**EXERCISE**
Copy the lines below as they are; omit the images they contain.
*** Opening of SOURCE MATERIAL ***
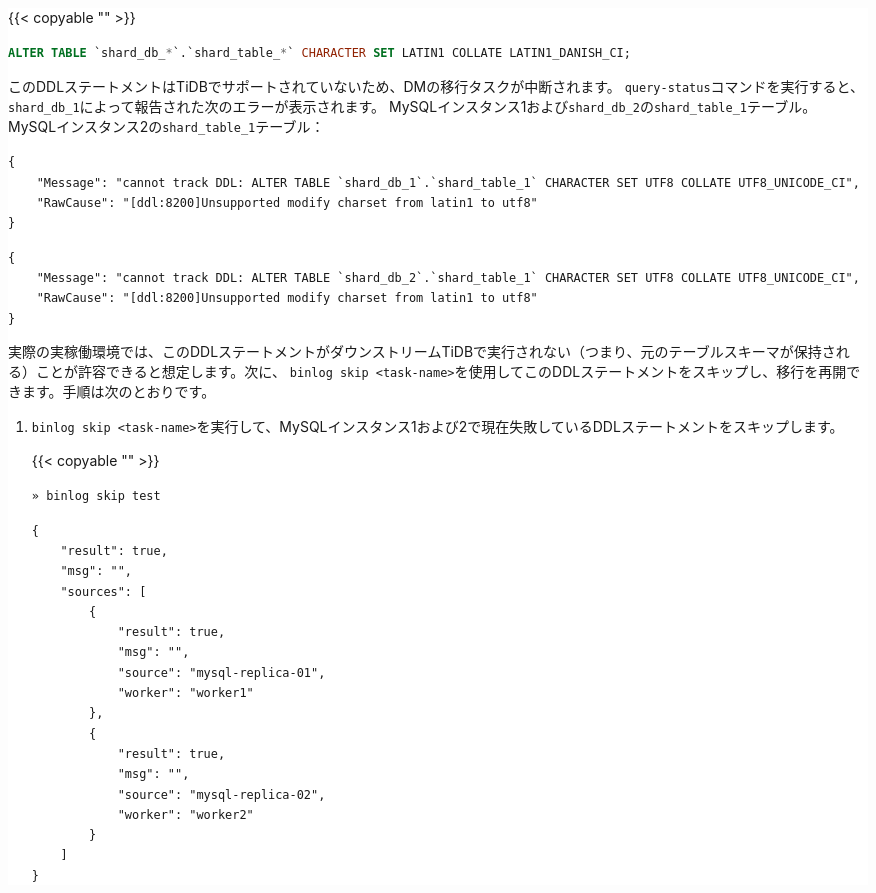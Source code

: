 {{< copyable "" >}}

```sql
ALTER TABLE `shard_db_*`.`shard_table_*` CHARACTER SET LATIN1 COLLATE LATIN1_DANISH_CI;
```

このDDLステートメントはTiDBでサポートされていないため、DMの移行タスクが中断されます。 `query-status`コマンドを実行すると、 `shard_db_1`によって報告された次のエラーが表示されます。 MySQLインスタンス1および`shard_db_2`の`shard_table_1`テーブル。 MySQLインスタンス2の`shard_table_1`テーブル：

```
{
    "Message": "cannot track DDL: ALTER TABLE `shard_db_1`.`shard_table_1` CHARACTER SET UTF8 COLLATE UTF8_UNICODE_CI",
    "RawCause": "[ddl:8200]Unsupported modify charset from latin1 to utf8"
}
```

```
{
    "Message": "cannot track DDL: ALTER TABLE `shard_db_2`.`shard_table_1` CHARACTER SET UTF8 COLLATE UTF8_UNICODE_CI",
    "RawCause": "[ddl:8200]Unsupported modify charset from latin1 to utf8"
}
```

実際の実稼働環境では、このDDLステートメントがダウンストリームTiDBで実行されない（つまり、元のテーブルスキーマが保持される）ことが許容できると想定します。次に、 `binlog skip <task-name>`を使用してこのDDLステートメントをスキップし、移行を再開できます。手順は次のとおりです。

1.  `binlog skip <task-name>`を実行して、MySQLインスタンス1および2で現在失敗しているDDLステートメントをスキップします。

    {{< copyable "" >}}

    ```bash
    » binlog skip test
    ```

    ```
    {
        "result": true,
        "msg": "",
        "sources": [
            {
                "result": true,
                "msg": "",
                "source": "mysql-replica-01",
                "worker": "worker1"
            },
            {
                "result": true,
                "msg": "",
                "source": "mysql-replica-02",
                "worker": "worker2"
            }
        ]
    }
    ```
*** Close of SOURCE MATERIAL ***
**THE COMPLETED TASK**
Source code

: {{< copyable "" >}}

```sql
ALTER TABLE `shard_db_*`.`shard_table_*` CHARACTER SET LATIN1 COLLATE LATIN1_DANISH_CI;
```

このDDLステートメントはTiDBでサポートされていないため、DMの移行タスクが中断されます。 `query-status`コマンドを実行すると、 `shard_db_1`によって報告された次のエラーが表示されます。 MySQLインスタンス1および`shard_db_2`の`shard_table_1`テーブル。 MySQLインスタンス2の`shard_table_1`テーブル：

```
{
    "Message": "cannot track DDL: ALTER TABLE `shard_db_1`.`shard_table_1` CHARACTER SET UTF8 COLLATE UTF8_UNICODE_CI",
    "RawCause": "[ddl:8200]Unsupported modify charset from latin1 to utf8"
}
```

```
{
    "Message": "cannot track DDL: ALTER TABLE `shard_db_2`.`shard_table_1` CHARACTER SET UTF8 COLLATE UTF8_UNICODE_CI",
    "RawCause": "[ddl:8200]Unsupported modify charset from latin1 to utf8"
}
```

実際の実稼働環境では、このDDLステートメントがダウンストリームTiDBで実行されない（つまり、元のテーブルスキーマが保持される）ことが許容できると想定します。次に、 `binlog skip <task-name>`を使用してこのDDLステートメントをスキップし、移行を再開できます。手順は次のとおりです。

1.  `binlog skip <task-name>`を実行して、MySQLインスタンス1および2で現在失敗しているDDLステートメントをスキップします。

    {{< copyable "" >}}

    ```bash
    » binlog skip test
    ```

    ```
    {
        "result": true,
        "msg": "",
        "sources": [
            {
                "result": true,
                "msg": "",
                "source": "mysql-replica-01",
                "worker": "worker1"
            },
            {
                "result": true,
                "msg": "",
                "source": "mysql-replica-02",
                "worker": "worker2"
            }
        ]
    }
    ```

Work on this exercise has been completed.